== Task objective ==
Tally the lines of the entries in which the string "BAND" occurs, and say only how many.

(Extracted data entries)
··········
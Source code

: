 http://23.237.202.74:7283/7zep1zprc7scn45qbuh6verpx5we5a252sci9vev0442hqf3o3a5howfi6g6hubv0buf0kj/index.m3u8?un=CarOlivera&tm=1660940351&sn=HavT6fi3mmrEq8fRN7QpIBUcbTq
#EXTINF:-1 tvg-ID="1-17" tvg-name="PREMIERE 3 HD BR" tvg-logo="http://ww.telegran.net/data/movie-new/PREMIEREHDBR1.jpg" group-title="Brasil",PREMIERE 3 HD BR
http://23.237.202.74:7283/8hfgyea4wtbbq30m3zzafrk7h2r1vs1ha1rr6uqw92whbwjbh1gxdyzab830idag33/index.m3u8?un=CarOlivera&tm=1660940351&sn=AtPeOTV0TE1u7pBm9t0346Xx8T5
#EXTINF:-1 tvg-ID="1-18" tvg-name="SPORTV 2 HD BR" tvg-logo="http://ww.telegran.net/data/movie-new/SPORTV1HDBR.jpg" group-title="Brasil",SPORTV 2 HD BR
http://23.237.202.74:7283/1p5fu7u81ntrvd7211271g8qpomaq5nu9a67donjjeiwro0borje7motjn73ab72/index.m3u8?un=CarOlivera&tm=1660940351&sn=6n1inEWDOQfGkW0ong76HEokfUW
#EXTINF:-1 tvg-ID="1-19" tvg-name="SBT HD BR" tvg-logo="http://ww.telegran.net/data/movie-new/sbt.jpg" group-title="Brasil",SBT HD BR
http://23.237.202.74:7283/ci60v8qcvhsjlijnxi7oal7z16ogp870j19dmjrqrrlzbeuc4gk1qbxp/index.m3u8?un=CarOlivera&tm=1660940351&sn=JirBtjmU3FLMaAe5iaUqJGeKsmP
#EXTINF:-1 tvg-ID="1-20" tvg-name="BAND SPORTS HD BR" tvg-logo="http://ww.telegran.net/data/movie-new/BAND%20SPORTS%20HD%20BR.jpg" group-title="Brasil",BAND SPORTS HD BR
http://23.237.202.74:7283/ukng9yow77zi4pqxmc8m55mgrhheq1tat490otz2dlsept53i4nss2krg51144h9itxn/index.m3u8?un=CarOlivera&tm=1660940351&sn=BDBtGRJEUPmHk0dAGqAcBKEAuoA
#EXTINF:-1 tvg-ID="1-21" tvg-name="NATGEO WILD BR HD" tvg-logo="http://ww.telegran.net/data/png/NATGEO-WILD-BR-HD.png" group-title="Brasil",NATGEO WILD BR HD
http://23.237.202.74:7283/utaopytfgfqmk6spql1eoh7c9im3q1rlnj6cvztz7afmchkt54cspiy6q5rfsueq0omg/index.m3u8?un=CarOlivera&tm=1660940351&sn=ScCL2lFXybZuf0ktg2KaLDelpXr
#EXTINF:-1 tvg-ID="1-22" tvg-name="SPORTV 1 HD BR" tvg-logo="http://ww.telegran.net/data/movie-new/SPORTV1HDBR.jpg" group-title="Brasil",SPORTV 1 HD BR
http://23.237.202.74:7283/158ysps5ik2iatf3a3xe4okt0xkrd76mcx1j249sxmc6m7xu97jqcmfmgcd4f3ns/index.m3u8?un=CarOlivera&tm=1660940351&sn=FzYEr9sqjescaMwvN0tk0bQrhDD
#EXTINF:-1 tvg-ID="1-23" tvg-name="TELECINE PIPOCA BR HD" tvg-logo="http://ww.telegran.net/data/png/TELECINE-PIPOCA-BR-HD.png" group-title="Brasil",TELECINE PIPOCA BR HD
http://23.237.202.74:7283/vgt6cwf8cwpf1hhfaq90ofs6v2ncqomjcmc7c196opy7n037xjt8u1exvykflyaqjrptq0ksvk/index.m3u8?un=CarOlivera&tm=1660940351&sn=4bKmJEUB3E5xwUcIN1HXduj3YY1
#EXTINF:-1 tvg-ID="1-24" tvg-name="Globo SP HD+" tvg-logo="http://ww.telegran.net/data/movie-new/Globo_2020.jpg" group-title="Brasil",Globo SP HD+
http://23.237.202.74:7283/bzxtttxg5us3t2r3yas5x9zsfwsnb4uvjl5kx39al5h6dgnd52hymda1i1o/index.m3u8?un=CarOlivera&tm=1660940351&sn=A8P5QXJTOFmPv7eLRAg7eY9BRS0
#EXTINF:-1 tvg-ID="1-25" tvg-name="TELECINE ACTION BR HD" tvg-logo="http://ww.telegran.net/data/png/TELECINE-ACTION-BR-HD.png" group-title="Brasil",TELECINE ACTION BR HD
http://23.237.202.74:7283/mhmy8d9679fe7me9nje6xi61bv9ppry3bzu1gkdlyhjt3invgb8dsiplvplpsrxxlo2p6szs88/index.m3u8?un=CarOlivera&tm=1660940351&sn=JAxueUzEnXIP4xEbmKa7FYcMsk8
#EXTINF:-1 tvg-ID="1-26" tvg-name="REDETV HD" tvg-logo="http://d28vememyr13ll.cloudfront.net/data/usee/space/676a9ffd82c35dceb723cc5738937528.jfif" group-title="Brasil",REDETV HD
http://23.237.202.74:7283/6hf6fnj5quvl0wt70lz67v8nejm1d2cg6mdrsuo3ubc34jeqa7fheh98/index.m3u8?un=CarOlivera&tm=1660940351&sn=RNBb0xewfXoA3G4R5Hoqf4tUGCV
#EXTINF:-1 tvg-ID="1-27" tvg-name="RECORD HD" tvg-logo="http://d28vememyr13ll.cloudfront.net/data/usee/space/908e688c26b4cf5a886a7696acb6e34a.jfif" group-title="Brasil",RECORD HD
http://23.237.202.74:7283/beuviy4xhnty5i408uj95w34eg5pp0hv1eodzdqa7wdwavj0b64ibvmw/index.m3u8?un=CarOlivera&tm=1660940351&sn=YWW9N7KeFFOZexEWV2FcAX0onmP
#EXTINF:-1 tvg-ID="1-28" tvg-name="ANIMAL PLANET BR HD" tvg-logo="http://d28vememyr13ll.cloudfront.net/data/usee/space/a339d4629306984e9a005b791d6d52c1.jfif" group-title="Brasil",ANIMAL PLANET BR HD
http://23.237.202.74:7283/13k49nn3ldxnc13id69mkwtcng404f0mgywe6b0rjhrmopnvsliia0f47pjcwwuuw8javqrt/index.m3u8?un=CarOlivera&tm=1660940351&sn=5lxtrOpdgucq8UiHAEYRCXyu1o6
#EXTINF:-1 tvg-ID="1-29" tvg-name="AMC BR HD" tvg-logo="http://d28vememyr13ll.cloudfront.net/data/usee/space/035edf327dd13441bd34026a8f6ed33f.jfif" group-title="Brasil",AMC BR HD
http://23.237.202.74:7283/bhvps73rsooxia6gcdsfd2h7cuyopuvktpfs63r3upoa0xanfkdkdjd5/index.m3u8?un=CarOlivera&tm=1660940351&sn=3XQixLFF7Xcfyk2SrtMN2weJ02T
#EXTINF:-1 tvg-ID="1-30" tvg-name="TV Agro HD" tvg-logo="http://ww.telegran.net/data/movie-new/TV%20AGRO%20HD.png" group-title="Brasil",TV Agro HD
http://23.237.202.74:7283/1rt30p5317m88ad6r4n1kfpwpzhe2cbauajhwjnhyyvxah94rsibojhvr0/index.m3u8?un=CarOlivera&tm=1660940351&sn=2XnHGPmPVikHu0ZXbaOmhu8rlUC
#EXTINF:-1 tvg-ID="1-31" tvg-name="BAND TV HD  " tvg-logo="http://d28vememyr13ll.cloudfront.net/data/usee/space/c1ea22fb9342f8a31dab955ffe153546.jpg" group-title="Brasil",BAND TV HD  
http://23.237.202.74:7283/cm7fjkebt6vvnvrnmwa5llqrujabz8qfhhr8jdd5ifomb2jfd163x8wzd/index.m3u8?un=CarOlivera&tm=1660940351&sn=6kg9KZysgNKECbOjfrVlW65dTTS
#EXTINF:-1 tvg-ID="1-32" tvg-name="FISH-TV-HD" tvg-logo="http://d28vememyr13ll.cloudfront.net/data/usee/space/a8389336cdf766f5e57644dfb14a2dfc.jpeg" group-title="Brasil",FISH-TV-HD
··········
== Task output ==
2